◆ Input data:
-- -- --

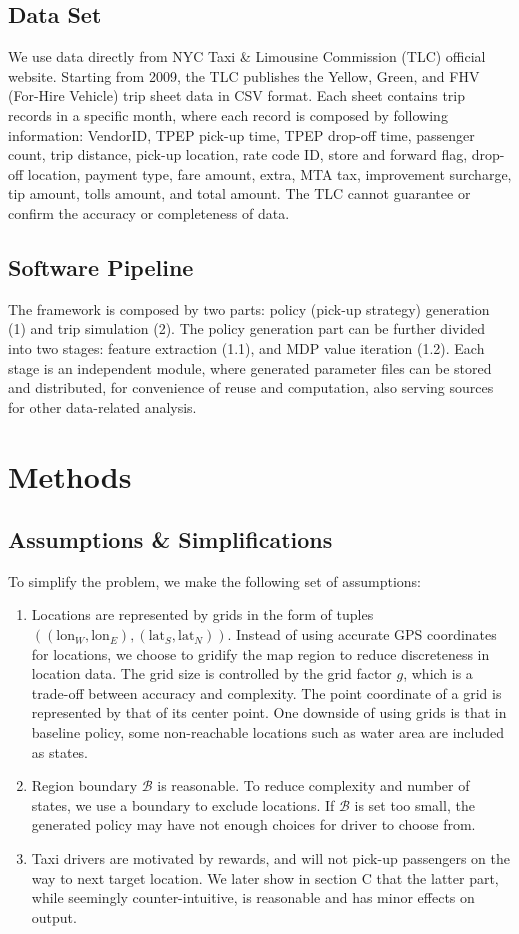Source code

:\documentclass[letterpaper, 10 pt, conference]{ieeeconf}
\begin{document}
\subsection{Data Set}
We use data directly from NYC Taxi \& Limousine Commission (TLC) official website\cite{tlc}. Starting from 2009, the TLC publishes the Yellow, Green, and FHV (For-Hire Vehicle) trip sheet data in CSV format. Each sheet contains trip records in a specific month, where each record is composed by following information: VendorID, TPEP pick-up time, TPEP drop-off time, passenger count, trip distance, pick-up location, rate code ID, store and forward flag, drop-off location, payment type, fare amount, extra, MTA tax, improvement surcharge, tip amount, tolls amount, and total amount\cite{rec}. The TLC cannot guarantee or confirm the accuracy or completeness of data. 
\subsection{Software Pipeline}
The framework is composed by two parts: policy (pick-up strategy) generation (1) and trip simulation (2). The policy generation part can be further divided into two stages: feature extraction (1.1), and MDP value iteration (1.2). Each stage is an independent module, where generated parameter files can be stored and distributed, for convenience of reuse and computation, also serving sources for other data-related analysis. 
\section{Methods}
\subsection{Assumptions \& Simplifications}
To simplify the problem, we make the following set of assumptions:
\begin{enumerate}
\item Locations are represented by grids in the form of tuples $((\text{lon}_W, \text{lon}_E), (\text{lat}_S, \text{lat}_N))$. Instead of using accurate GPS coordinates for locations, we choose to gridify the map region to reduce discreteness in location data. The grid size is controlled by the grid factor $g$, which is a trade-off between accuracy and complexity. The point coordinate of a grid is represented by that of its center point. One downside of using grids is that in baseline policy, some non-reachable locations such as water area are included as states.
\item Region boundary $\mathcal{B}$ is reasonable. To reduce complexity and number of states, we use a boundary to exclude locations. If $\mathcal{B}$ is set too small, the generated policy may have not enough choices for driver to choose from.
\item Taxi drivers are motivated by rewards, and will not pick-up passengers on the way to next target location. We later show in section C that the latter part, while seemingly counter-intuitive, is reasonable and has minor effects on output.
\end{enumerate}
\end{document}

-- -- --

◆ Work required:
Output the listing above exactly, excluding all pictures.

◆ Solution:
Source code

:\documentclass[letterpaper, 10 pt, conference]{ieeeconf}
\begin{document}
\subsection{Data Set}
We use data directly from NYC Taxi \& Limousine Commission (TLC) official website\cite{tlc}. Starting from 2009, the TLC publishes the Yellow, Green, and FHV (For-Hire Vehicle) trip sheet data in CSV format. Each sheet contains trip records in a specific month, where each record is composed by following information: VendorID, TPEP pick-up time, TPEP drop-off time, passenger count, trip distance, pick-up location, rate code ID, store and forward flag, drop-off location, payment type, fare amount, extra, MTA tax, improvement surcharge, tip amount, tolls amount, and total amount\cite{rec}. The TLC cannot guarantee or confirm the accuracy or completeness of data. 
\subsection{Software Pipeline}
The framework is composed by two parts: policy (pick-up strategy) generation (1) and trip simulation (2). The policy generation part can be further divided into two stages: feature extraction (1.1), and MDP value iteration (1.2). Each stage is an independent module, where generated parameter files can be stored and distributed, for convenience of reuse and computation, also serving sources for other data-related analysis. 
\section{Methods}
\subsection{Assumptions \& Simplifications}
To simplify the problem, we make the following set of assumptions:
\begin{enumerate}
\item Locations are represented by grids in the form of tuples $((\text{lon}_W, \text{lon}_E), (\text{lat}_S, \text{lat}_N))$. Instead of using accurate GPS coordinates for locations, we choose to gridify the map region to reduce discreteness in location data. The grid size is controlled by the grid factor $g$, which is a trade-off between accuracy and complexity. The point coordinate of a grid is represented by that of its center point. One downside of using grids is that in baseline policy, some non-reachable locations such as water area are included as states.
\item Region boundary $\mathcal{B}$ is reasonable. To reduce complexity and number of states, we use a boundary to exclude locations. If $\mathcal{B}$ is set too small, the generated policy may have not enough choices for driver to choose from.
\item Taxi drivers are motivated by rewards, and will not pick-up passengers on the way to next target location. We later show in section C that the latter part, while seemingly counter-intuitive, is reasonable and has minor effects on output.
\end{enumerate}
\end{document}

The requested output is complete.